--- START ---
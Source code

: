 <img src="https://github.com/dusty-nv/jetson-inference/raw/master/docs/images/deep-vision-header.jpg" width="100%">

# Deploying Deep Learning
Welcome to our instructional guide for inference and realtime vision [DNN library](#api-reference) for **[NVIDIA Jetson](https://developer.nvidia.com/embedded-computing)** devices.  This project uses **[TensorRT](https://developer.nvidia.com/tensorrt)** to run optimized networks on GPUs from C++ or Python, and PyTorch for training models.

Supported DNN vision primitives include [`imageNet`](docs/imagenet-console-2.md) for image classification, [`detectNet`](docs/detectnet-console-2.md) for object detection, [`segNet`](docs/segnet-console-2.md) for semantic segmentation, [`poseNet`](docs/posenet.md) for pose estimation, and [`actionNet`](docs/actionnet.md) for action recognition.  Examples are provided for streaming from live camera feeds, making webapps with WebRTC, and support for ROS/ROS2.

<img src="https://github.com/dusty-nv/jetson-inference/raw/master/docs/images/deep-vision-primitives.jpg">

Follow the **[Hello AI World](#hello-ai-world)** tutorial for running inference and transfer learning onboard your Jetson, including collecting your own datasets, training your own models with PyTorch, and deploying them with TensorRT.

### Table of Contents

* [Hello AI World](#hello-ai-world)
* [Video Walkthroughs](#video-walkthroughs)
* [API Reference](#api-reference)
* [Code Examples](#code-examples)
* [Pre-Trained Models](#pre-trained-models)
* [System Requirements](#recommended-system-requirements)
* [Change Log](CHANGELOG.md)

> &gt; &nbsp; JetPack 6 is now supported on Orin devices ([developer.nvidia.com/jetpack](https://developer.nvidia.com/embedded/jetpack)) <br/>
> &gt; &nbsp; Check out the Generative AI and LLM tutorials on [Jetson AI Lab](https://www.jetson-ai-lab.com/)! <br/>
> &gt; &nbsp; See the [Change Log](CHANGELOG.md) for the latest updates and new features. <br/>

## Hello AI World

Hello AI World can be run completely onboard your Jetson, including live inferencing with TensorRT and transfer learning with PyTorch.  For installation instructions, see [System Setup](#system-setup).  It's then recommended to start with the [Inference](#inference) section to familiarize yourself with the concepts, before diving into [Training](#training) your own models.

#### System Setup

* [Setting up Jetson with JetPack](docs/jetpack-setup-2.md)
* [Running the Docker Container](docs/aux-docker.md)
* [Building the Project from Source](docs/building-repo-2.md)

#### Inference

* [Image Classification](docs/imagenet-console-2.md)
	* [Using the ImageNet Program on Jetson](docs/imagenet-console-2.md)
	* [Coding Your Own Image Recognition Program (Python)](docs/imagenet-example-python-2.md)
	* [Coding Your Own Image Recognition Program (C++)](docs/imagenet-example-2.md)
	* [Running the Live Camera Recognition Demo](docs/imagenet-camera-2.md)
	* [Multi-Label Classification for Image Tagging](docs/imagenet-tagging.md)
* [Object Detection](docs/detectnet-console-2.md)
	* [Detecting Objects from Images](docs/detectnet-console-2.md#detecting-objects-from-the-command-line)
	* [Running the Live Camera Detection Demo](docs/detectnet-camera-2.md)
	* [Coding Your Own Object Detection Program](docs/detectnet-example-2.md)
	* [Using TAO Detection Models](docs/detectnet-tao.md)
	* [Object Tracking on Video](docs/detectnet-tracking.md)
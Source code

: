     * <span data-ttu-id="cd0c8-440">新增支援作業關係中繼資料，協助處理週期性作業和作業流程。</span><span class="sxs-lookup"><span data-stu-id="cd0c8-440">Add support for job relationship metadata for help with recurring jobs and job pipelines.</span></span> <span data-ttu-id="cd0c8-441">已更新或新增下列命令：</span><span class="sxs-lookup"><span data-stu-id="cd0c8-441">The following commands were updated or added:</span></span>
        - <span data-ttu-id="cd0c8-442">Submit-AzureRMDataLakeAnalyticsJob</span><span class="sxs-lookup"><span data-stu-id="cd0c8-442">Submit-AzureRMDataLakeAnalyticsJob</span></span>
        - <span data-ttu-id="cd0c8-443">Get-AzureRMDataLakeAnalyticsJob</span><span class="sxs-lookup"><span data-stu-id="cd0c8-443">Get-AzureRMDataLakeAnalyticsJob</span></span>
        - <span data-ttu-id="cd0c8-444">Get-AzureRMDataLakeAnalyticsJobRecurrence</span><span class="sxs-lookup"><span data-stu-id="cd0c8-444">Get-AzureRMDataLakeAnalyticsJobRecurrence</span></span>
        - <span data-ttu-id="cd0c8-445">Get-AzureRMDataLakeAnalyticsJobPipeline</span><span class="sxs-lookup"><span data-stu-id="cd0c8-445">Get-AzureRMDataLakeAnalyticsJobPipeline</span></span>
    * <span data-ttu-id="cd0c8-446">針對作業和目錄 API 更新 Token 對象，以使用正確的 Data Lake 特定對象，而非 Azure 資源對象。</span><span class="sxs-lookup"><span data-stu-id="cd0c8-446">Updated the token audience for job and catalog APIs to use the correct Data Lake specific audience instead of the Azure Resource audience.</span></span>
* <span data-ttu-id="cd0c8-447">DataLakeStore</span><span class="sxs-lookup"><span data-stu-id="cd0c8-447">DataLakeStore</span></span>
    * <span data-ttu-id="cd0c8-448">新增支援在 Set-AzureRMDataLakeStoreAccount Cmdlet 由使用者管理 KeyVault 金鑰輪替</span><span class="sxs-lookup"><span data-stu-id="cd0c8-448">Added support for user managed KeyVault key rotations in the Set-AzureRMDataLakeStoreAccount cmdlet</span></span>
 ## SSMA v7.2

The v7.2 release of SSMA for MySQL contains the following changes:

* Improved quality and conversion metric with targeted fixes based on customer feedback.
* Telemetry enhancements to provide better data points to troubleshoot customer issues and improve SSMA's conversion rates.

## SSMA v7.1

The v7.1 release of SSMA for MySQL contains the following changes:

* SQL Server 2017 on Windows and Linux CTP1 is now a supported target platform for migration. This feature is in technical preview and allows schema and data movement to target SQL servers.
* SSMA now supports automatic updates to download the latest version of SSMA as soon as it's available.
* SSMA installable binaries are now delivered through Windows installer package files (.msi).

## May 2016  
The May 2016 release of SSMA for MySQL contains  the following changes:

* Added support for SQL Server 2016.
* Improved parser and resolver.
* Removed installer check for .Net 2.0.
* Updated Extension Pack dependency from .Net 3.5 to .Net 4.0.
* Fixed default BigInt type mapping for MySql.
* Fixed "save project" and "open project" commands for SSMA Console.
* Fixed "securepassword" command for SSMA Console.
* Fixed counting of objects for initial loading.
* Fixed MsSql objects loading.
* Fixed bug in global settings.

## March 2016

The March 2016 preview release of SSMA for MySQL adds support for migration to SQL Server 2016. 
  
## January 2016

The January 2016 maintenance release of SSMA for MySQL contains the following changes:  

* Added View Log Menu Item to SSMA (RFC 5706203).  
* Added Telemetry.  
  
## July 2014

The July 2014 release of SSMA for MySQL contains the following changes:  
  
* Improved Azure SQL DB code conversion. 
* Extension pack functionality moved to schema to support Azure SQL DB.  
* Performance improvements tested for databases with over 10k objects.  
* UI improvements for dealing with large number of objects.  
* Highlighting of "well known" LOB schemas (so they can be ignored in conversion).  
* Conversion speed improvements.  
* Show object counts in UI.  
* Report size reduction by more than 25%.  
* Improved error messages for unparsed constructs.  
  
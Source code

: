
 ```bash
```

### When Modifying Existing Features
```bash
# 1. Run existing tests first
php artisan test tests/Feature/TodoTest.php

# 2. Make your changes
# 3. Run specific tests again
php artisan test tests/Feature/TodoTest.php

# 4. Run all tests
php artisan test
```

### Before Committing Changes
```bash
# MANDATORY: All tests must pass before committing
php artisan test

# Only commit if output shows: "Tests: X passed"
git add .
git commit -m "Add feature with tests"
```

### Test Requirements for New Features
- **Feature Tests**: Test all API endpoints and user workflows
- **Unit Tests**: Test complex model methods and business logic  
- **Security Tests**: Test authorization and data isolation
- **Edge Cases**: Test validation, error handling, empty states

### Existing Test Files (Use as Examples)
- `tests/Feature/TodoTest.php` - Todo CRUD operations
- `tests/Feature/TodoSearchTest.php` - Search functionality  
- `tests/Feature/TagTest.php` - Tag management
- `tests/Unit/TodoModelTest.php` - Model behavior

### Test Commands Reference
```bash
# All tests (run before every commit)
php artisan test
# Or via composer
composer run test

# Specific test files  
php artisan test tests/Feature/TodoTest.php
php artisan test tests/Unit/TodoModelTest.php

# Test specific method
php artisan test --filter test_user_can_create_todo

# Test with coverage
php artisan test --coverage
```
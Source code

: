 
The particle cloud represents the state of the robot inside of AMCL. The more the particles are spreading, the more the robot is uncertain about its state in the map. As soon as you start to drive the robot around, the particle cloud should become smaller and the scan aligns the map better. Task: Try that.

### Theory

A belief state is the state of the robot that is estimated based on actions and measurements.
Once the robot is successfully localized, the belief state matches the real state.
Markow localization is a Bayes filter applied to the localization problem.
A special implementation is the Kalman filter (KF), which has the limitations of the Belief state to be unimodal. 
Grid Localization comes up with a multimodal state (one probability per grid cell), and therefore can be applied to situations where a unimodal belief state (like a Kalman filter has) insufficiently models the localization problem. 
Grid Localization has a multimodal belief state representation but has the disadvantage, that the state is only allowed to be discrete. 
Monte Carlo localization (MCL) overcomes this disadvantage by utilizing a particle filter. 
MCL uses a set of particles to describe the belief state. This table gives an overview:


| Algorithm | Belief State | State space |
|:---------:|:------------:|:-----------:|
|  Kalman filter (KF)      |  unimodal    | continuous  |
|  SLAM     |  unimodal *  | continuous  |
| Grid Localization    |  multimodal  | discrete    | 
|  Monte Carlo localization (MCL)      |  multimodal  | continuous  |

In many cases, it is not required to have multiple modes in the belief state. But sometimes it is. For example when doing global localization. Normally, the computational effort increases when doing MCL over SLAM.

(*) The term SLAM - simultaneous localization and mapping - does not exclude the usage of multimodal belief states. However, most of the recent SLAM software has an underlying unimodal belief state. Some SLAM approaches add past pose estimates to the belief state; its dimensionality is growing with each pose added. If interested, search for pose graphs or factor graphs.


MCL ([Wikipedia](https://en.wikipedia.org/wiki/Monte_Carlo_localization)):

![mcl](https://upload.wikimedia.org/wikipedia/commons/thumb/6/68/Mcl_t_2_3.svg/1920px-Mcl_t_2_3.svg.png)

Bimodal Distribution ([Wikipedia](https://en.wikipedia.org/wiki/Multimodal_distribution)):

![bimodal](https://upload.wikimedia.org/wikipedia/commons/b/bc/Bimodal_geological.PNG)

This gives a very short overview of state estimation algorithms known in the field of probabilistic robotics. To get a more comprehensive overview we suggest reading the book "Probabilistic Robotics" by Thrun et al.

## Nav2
--- END ---
-- Work task --
Exactly as written, repeat the lines from the start of the listing through the line containing "Welcome to our", both included.

-- Response --
Source code

: <img src="https://github.com/dusty-nv/jetson-inference/raw/master/docs/images/deep-vision-header.jpg" width="100%">

# Deploying Deep Learning
Welcome to our instructional guide for inference and realtime vision [DNN library](#api-reference) for **[NVIDIA Jetson](https://developer.nvidia.com/embedded-computing)** devices.  This project uses **[TensorRT](https://developer.nvidia.com/tensorrt)** to run optimized networks on GPUs from C++ or Python, and PyTorch for training models.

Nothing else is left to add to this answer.